Jakub Pres (SOL News) – Jakie to uczucie pokazać po jednym, słabszym sezonie wszystkim niedowiarkom, że wciąż stać Cię na walkę na najwyższym poziomie?

Kacper Zabagło (Alfa Romeo) – Lepiej późno niż wcale. Jestem bardzo mocno skupiony na ostatnich 2 wyścigach sezonu i nie myślę o tym, że prowadzę w mistrzostwach. Oczywiście to bardzo motywujące, ale po pierwszych 3 wyścigach Piotr Stachulec miał komplet zwycięstw i był liderem z bardzo dużą przewagą. Wtedy pewnie mało kto myślał, że ktokolwiek będzie w stanie powalczyć z nim o tytuł. Najważniejsza będzie klasyfikacja po GP Kanady, a do tego momentu jeszcze bardzo dużo może się zdarzyć.

JP – Przed sezonem opuściłeś Red Bulla, z którym święciłeś największe jak dotąd sukcesy, na rzecz rewelacji poprzedniej kampanii. Zmiana otoczenia była Ci potrzebna? Jak dogadujesz się z Bartkiem Zamaro?

KZ – Wychodzę z założenia, że skoro aktualnie walczę o mistrzostwo, to podjąłem trafną decyzję i nie ma sensu patrzeć wstecz. Jeżeli chodzi o Bartka – z pewnością jest on pomocnym partnerem z zespołu. Mamy dobre relacje. W wyścigu potrafi być bardzo szybki więc uważam, że jeżeli popracuje w przerwie między sezonami nad rzeczami, które w tym momencie go blokują, to w następnej kampanii będzie regularnie prezentować bardzo solidną jazdę.

JP – Piotr Stachulec czy Patryk Krutyj – który z kierowców z doświadczeniem w F1 E-sport series to trudniejszy rywal?

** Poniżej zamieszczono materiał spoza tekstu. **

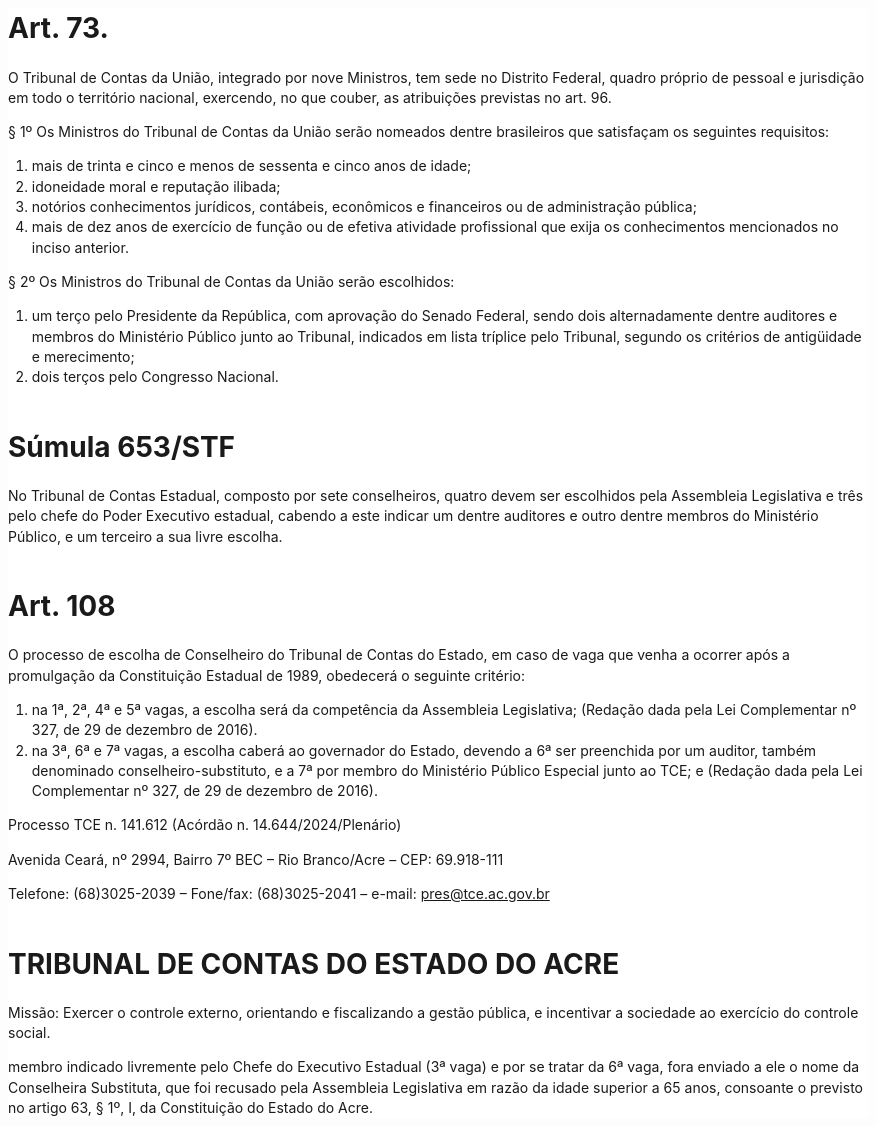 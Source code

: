 # Art. 73.

O Tribunal de Contas da União, integrado por nove Ministros, tem sede no Distrito Federal, quadro próprio de pessoal e jurisdição em todo o território nacional, exercendo, no que couber, as atribuições previstas no art. 96.

§ 1º Os Ministros do Tribunal de Contas da União serão nomeados dentre brasileiros que satisfaçam os seguintes requisitos:

1. mais de trinta e cinco e menos de sessenta e cinco anos de idade;
2. idoneidade moral e reputação ilibada;
3. notórios conhecimentos jurídicos, contábeis, econômicos e financeiros ou de administração pública;
4. mais de dez anos de exercício de função ou de efetiva atividade profissional que exija os conhecimentos mencionados no inciso anterior.

§ 2º Os Ministros do Tribunal de Contas da União serão escolhidos:

1. um terço pelo Presidente da República, com aprovação do Senado Federal, sendo dois alternadamente dentre auditores e membros do Ministério Público junto ao Tribunal, indicados em lista tríplice pelo Tribunal, segundo os critérios de antigüidade e merecimento;
2. dois terços pelo Congresso Nacional.

# Súmula 653/STF

No Tribunal de Contas Estadual, composto por sete conselheiros, quatro devem ser escolhidos pela Assembleia Legislativa e três pelo chefe do Poder Executivo estadual, cabendo a este indicar um dentre auditores e outro dentre membros do Ministério Público, e um terceiro a sua livre escolha.

# Art. 108

O processo de escolha de Conselheiro do Tribunal de Contas do Estado, em caso de vaga que venha a ocorrer após a promulgação da Constituição Estadual de 1989, obedecerá o seguinte critério:

1. na 1ª, 2ª, 4ª e 5ª vagas, a escolha será da competência da Assembleia Legislativa; (Redação dada pela Lei Complementar nº 327, de 29 de dezembro de 2016).
2. na 3ª, 6ª e 7ª vagas, a escolha caberá ao governador do Estado, devendo a 6ª ser preenchida por um auditor, também denominado conselheiro-substituto, e a 7ª por membro do Ministério Público Especial junto ao TCE; e (Redação dada pela Lei Complementar nº 327, de 29 de dezembro de 2016).

Processo TCE n. 141.612 (Acórdão n. 14.644/2024/Plenário)

Avenida Ceará, nº 2994, Bairro 7º BEC – Rio Branco/Acre – CEP: 69.918-111

Telefone: (68)3025-2039 – Fone/fax: (68)3025-2041 – e-mail: pres@tce.ac.gov.br

# TRIBUNAL DE CONTAS DO ESTADO DO ACRE

Missão: Exercer o controle externo, orientando e fiscalizando a gestão pública, e incentivar a sociedade ao exercício do controle social.

membro indicado livremente pelo Chefe do Executivo Estadual (3ª vaga) e por se tratar da 6ª vaga, fora enviado a ele o nome da Conselheira Substituta, que foi recusado pela Assembleia Legislativa em razão da idade superior a 65 anos, consoante o previsto no artigo 63, § 1º, I, da Constituição do Estado do Acre.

KZ – Wymieniona przez Ciebie dwójka to kierowcy o zupełnie odmiennej charakterystyce. Ciężko jest wytypować, z którym z nich walczy mi się ciężej. Każdy wyścig jest inny. Stąd najcięższym i zarazem najważniejszym zadaniem jest wykorzystanie niedoskonałości rywala na danym torze.